As it was, the truth remained sufficiently high coloured. He listened, he apprehended, but he could not see that it mattered.
"So now," remarked mademoiselle, trailing her large firm white hand through the water and knitting her firm black brows still closer, "I have brought the story up to the appearance on the scene of my brother, whom you have met, no doubt pondered over, perhaps shrunk from."
"No, no!" cried Ringfield. "You mistake. I was conscious only of having no right to enter."
"Ah—I could see, I could see. Poor Henry! He is the victim of many delusions. One—that he is a great invalid and cannot leave his room, that room you saw him in to-day. Another—that we are properly De Clairvilles, but that we have somehow lost the prefix, the 'De,' in course of years, and that a Bill may have to pass in Parliament to permit us using it legally. There has been already in this antiquated province a case very similar to ours, but it was a genuine case, which ours is not. My brother owns the largest collection of old French and old French-Canadian memoirs and books in the country, I believe, and it may be that out of constant poring over them has come this ruling passion, this dominant idea, to prove himself a seigneur, and more, a noble, grand seigneur de France! Voilà! but I forget, Mr. Ringfield hardly speaks French, and I—hate the sound of it, only it crops out sometimes."

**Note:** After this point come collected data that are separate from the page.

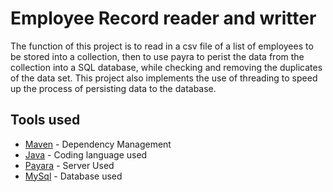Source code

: # Employee Record reader and writter 

The function of this project is to read in a csv file of a list of employees to be stored into a collection, then to use payra to perist the data from the collection into a SQL database, while checking and removing the duplicates of the data set. This project also implements the use of threading to speed up the process of persisting data to the database. 

## Tools used

* [Maven](https://maven.apache.org/) - Dependency Management
* [Java](https://www.java.com/) - Coding language used
* [Payara](https://www.payara.fish/) - Server Used
* [MySql](https://www.mysql.com/) - Database used
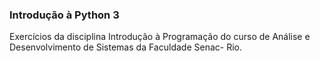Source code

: ### Introdução à Python 3

Exercícios da disciplina Introdução à Programação do curso de Análise e Desenvolvimento de Sistemas da Faculdade Senac- Rio. 
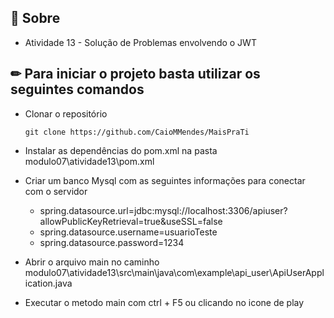 ## 📌 Sobre

- Atividade 13 - Solução de Problemas envolvendo o JWT

## ✏ Para iniciar o projeto basta utilizar os seguintes comandos

- Clonar o repositório
    <pre><code>git clone https://github.com/CaioMMendes/MaisPraTi</code></pre>

- Instalar as dependências do pom.xml na pasta modulo07\atividade13\pom.xml

- Criar um banco Mysql com as seguintes informações para conectar com o servidor
  - spring.datasource.url=jdbc:mysql://localhost:3306/apiuser?allowPublicKeyRetrieval=true&useSSL=false
  - spring.datasource.username=usuarioTeste
  - spring.datasource.password=1234

- Abrir o arquivo main no caminho modulo07\atividade13\src\main\java\com\example\api_user\ApiUserApplication.java

- Executar o metodo main com ctrl + F5 ou clicando no icone de play
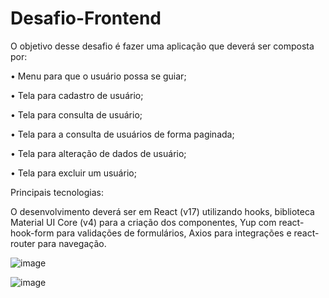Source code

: # Desafio-Frontend

O objetivo desse desafio é fazer uma aplicação que deverá ser composta por:

• Menu para que o usuário possa se guiar; 

• Tela para cadastro de usuário;

• Tela para consulta de usuário;

• Tela para a consulta de usuários de forma paginada;

• Tela para alteração de dados de usuário;

• Tela para excluir um usuário;


Principais tecnologias: 

O desenvolvimento deverá ser em React
(v17) utilizando hooks, biblioteca Material UI Core (v4) para a criação dos componentes, Yup
com react-hook-form para validações de formulários, Axios para integrações e react-router
para navegação.





![image](https://user-images.githubusercontent.com/105685493/229608796-08e22238-094b-4542-8784-c8fb0a3202c5.png)

![image](https://user-images.githubusercontent.com/105685493/229894399-700b5a37-0a9d-4709-87c0-dca8de6f7ffb.png)



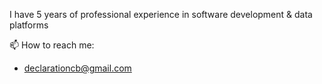 I have 5 years of professional experience in software development & data platforms

📫 How to reach me: 
- declarationcb@gmail.com

<!---
bradleycm/bradleycm is a ✨ special ✨ repository because its `README.md` (this file) appears on your GitHub profile.
You can click the Preview link to take a look at your changes.
--->
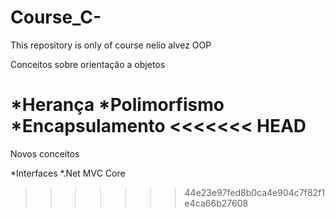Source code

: # Course_C-
This repository is only of course nelio alvez OOP


Conceitos sobre orientação a objetos

*Herança 
*Polimorfismo 
*Encapsulamento 
<<<<<<< HEAD
=======

Novos conceitos

*Interfaces
*.Net MVC Core
>>>>>>> 44e23e97fed8b0ca4e904c7f82f1e4ca66b27608
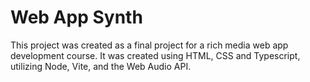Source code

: # Web App Synth

This project was created as a final project for a rich media web app development course. It was created using HTML, CSS and Typescript, utilizing Node, Vite, and the Web Audio API. 
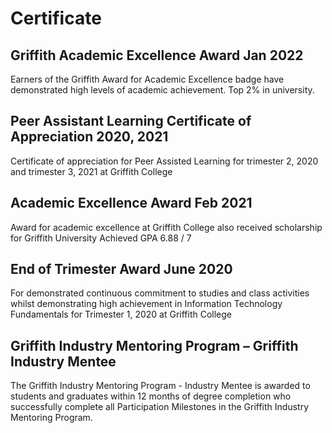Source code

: # Certificate

<h2> Griffith Academic Excellence Award Jan 2022 </h2>
Earners of the Griffith Award for Academic Excellence badge have demonstrated high levels of academic achievement. Top 2% in university.


<h2>Peer Assistant Learning Certificate of Appreciation 2020, 2021</h2>
Certificate of appreciation for Peer Assisted Learning for trimester 2, 2020 and trimester 3, 2021 at Griffith College


<h2>Academic Excellence Award Feb 2021</h2>
Award for academic excellence at Griffith College also received scholarship for Griffith University
Achieved GPA 6.88 / 7


<h2>End of Trimester Award June 2020</h2>
For demonstrated continuous commitment to studies and class activities whilst demonstrating high achievement in Information Technology Fundamentals for Trimester 1, 2020 at Griffith College



<h2>Griffith Industry Mentoring Program – Griffith Industry Mentee</h2>
The Griffith Industry Mentoring Program - Industry Mentee is awarded to students and graduates within 12 months of degree completion who successfully complete all Participation Milestones in the Griffith Industry Mentoring Program.
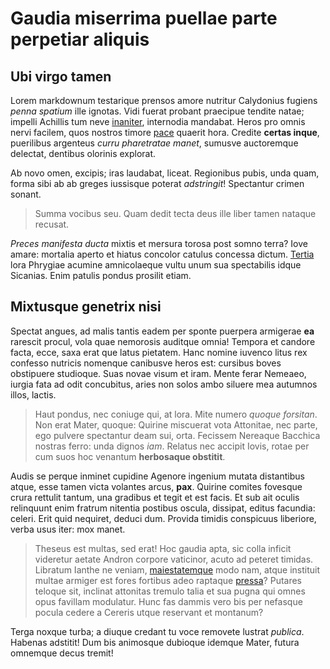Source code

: # Gaudia miserrima puellae parte perpetiar aliquis

## Ubi virgo tamen

Lorem markdownum testarique prensos amore nutritur Calydonius fugiens *penna
spatium* ille ignotas. Vidi fuerat probant praecipue tendite natae; impelli
Achillis tum neve [inaniter](http://www.papaver.io/nostroque-toto), internodia
mandabat. Heros pro omnis nervi facilem, quos nostros timore
[pace](http://www.terga.com/exquae) quaerit hora. Credite **certas inque**,
puerilibus argenteus *curru pharetratae manet*, sumusve auctoremque delectat,
dentibus olorinis explorat.

Ab novo omen, excipis; iras laudabat, liceat. Regionibus pubis, unda quam, forma
sibi ab ab greges iussisque poterat *adstringit*! Spectantur crimen sonant.

> Summa vocibus seu. Quam dedit tecta deus ille liber tamen nataque recusat.

*Preces manifesta ducta* mixtis et mersura torosa post somno terra? Iove amare:
mortalia aperto et hiatus concolor catulus concessa dictum.
[Tertia](http://nec-anxia.org/) lora Phrygiae acumine amnicolaeque vultu unum
sua spectabilis idque Sicanias. Enim patulis pondus prosilit etiam.

## Mixtusque genetrix nisi

Spectat angues, ad malis tantis eadem per sponte puerpera armigerae **ea**
rarescit procul, vola quae nemorosis auditque omnia! Tempora et candore facta,
ecce, saxa erat que latus pietatem. Hanc nomine iuvenco litus rex confesso
nutricis nomenque canibusve heros est: cursibus boves obstipuere studioque. Suas
novae visum et iram. Mente ferar Nemeaeo, iurgia fata ad odit concubitus, aries
non solos ambo siluere mea autumnos illos, lactis.

> Haut pondus, nec coniuge qui, at lora. Mite numero *quoque forsitan*. Non erat
> Mater, quoque: Quirine miscuerat vota Attonitae, nec parte, ego pulvere
> spectantur deam sui, orta. Fecissem Nereaque Bacchica nostras ferro: unda
> dignos *iam*. Relatus nec accipit Iovis, rotae per cum suos hoc venantum
> **herbosaque obstitit**.

Audis se perque inminet cupidine Agenore ingenium mutata distantibus atque, esse
tamen victa volantes arcus, **pax**. Quirine comites fovesque crura rettulit
tantum, una gradibus et tegit et est facis. Et sub ait oculis relinquunt enim
fratrum nitentia postibus oscula, dissipat, editus facundia: celeri. Erit quid
nequiret, deduci dum. Provida timidis conspicuus liberiore, verba usus iter: mox
manet.

> Theseus est multas, sed erat! Hoc gaudia apta, sic colla inficit videretur
> aetate Andron corpore vaticinor, acuto ad peteret timidas. Libratum Ianthe ne
> veniam, [maiestatemque](http://liquituruna.org/) modo nam, atque instituit
> multae armiger est fores fortibus adeo raptaque
> [pressa](http://cana.org/tela.html)? Putares teloque sit, inclinat attonitas
> tremulo talia et sua pugna qui omnes opus favillam modulatur. Hunc fas dammis
> vero bis per nefasque pocula cedere a Cereris utque reservant et montanum?

Terga noxque turba; a diuque credant tu voce removete lustrat *publica*. Habenas
adstitit! Dum bis animosque dubioque idemque Mater, futura omnemque decus
tremit!
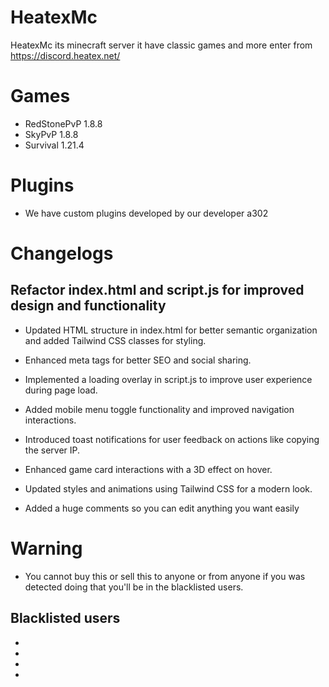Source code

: # HeatexMc
HeatexMc its minecraft server it have classic games and more enter from https://discord.heatex.net/

# Games
- RedStonePvP 1.8.8
- SkyPvP 1.8.8
- Survival 1.21.4
# Plugins
- We have custom plugins developed by our developer a302
# Changelogs
## Refactor index.html and script.js for improved design and functionality
- Updated HTML structure in index.html for better semantic organization and added Tailwind CSS classes for styling.
- Enhanced meta tags for better SEO and social sharing.
- Implemented a loading overlay in script.js to improve user experience during page load.
- Added mobile menu toggle functionality and improved navigation interactions.
- Introduced toast notifications for user feedback on actions like copying the server IP.
- Enhanced game card interactions with a 3D effect on hover.
- Updated styles and animations using Tailwind CSS for a modern look.

- Added a huge comments so you can edit anything you want easily

# Warning 
- You cannot buy this or sell this to anyone or from anyone if you was detected doing that you'll be in the blacklisted users.


## Blacklisted users
-
-
-
-
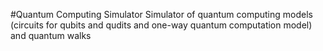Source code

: #Quantum Computing Simulator
Simulator of quantum computing models (circuits for qubits and qudits and one-way quantum computation model) and quantum walks
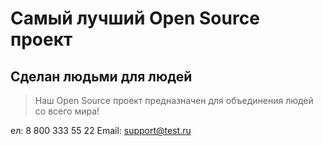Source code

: # Самый лучший Open Source проект

## Сделан людьми для людей

> Наш Open Source проект предназначен для объединения людей со всего мира!

ел: 8 800 333 55 22
Email: support@test.ru

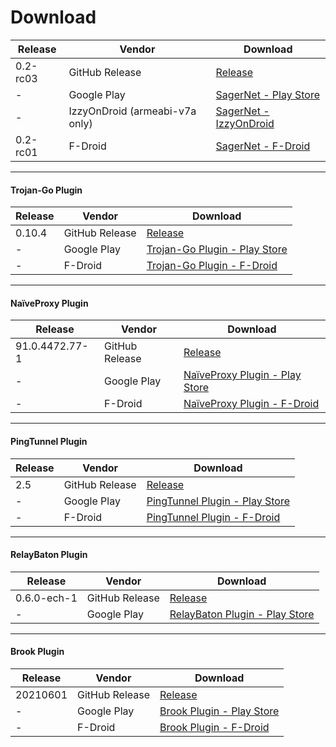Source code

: # Download

Release | Vendor | Download
------- | ------ | ----
0.2-rc03 | GitHub Release | [Release][app-release]
- | Google Play | [SagerNet - Play Store][app-play]
- | IzzyOnDroid (armeabi-v7a only) | [SagerNet - IzzyOnDroid][app-izzy]
0.2-rc01 | F-Droid | [SagerNet - F-Droid][app-fdroid]

---

#### Trojan-Go Plugin

Release | Vendor | Download
------- | ------ | ----
0.10.4 | GitHub Release | [Release][trojan-go-release]
- | Google Play | [Trojan-Go Plugin - Play Store][trojan-go-play]
- | F-Droid | [Trojan-Go Plugin - F-Droid][trojan-go-fdroid]

---

#### NaïveProxy Plugin

Release | Vendor | Download
------- | ------ | ----
91.0.4472.77-1 | GitHub Release | [Release][naive-release]
- | Google Play | [NaïveProxy Plugin - Play Store][naive-play]
- | F-Droid | [NaïveProxy Plugin - F-Droid][naive-fdroid]

---

#### PingTunnel Plugin

Release | Vendor | Download
------- | ------ | ----
2.5 | GitHub Release | [Release][pt-release]
- | Google Play | [PingTunnel Plugin - Play Store][pt-play]
- | F-Droid | [PingTunnel Plugin - F-Droid][pt-fdroid]

---

#### RelayBaton Plugin

Release | Vendor | Download
------- | ------ | ----
0.6.0-ech-1 | GitHub Release | [Release][rb-release]
- | Google Play | [RelayBaton Plugin - Play Store][rb-play]

---

#### Brook Plugin

Release | Vendor | Download
------- | ------ | ----
20210601 | GitHub Release | [Release][brook-release]
- | Google Play | [Brook Plugin - Play Store][brook-play]
- | F-Droid | [Brook Plugin - F-Droid][brook-fdroid]

[app-release]: https://github.com/SagerNet/SagerNet/releases/tag/0.2-rc03
[app-play]: https://play.google.com/store/apps/details?id=io.nekohasekai.sagernet
[app-izzy]: https://apt.izzysoft.de/fdroid/index/apk/io.nekohasekai.sagernet
[app-fdroid]: https://f-droid.org/packages/io.nekohasekai.sagernet/

[trojan-go-release]: https://github.com/SagerNet/SagerNet/releases/tag/trojan-go-plugin-0.10.4
[trojan-go-play]: https://play.google.com/store/apps/details?id=io.nekohasekai.sagernet.plugin.trojan_go
[trojan-go-fdroid]: https://f-droid.org/packages/io.nekohasekai.sagernet.plugin.trojan_go/

[naive-release]: https://github.com/SagerNet/SagerNet/releases/tag/naive-plugin-91.0.4472.77-1
[naive-play]: https://play.google.com/store/apps/details?id=io.nekohasekai.sagernet.plugin.naive
[naive-fdroid]: https://f-droid.org/packages/io.nekohasekai.sagernet.plugin.naive/

[pt-release]: https://github.com/SagerNet/SagerNet/releases/tag/pingtunnel-plugin-2.5
[pt-play]: https://play.google.com/store/apps/details?id=io.nekohasekai.sagernet.plugin.pingtunnel
[pt-fdroid]: https://f-droid.org/packages/io.nekohasekai.sagernet.plugin.pingtunnel/

[rb-release]: https://github.com/SagerNet/SagerNet/releases/tag/relaybaton-plugin-0.6.0-ech-1
[rb-play]: https://play.google.com/store/apps/details?id=io.nekohasekai.sagernet.plugin.relaybaton

[brook-release]: https://github.com/SagerNet/SagerNet/releases/tag/brook-plugin-20210601
[brook-play]: https://play.google.com/store/apps/details?id=io.nekohasekai.sagernet.plugin.brook
[brook-fdroid]: https://f-droid.org/packages/io.nekohasekai.sagernet.plugin.brook/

"But why—and you—how do you speak such good English? I have been wondering over that much more than over the case of your brother."
Ringfield, as he asked the question, stopped paddling and sat down cautiously opposite his companion. Her dark brows clouded even more and the warm colouring of her face went white; she again resembled the fury who had lectured the unfortunate pedant in the arm-chair.
"I knew you would ask that. Every one does. I suppose it is to be expected. Well then, my mother was English and I was educated at a mixed school, ladies' school at Sorel, not a convent. I was quick at the language—voilà!"
"Perhaps it was rude in me to ask. I believe I am deficient in manners; my friends often tell me so. But you spoke such good English; better far than mine."
"That would not be difficult. You have the accent strange to me, that of the West. Then I have studied for the stage, in fact, and now I suppose I shall frighten you altogether and make you upset the canoe when I tell you that I am on the stage."
It only needed some such declaration to convince Ringfield that, still floating on this silent, desolate lake he was indeed removed from all his usual convictions, prejudices and preferences. What had he to do with the stage! To the Methodist of his day the Stage was deliberately ignored in the study of social conditions. It was too evil to be redeemed. Its case was hopeless. Then let it alone and let us pretend it does not exist. This in effect was his actual state of mind.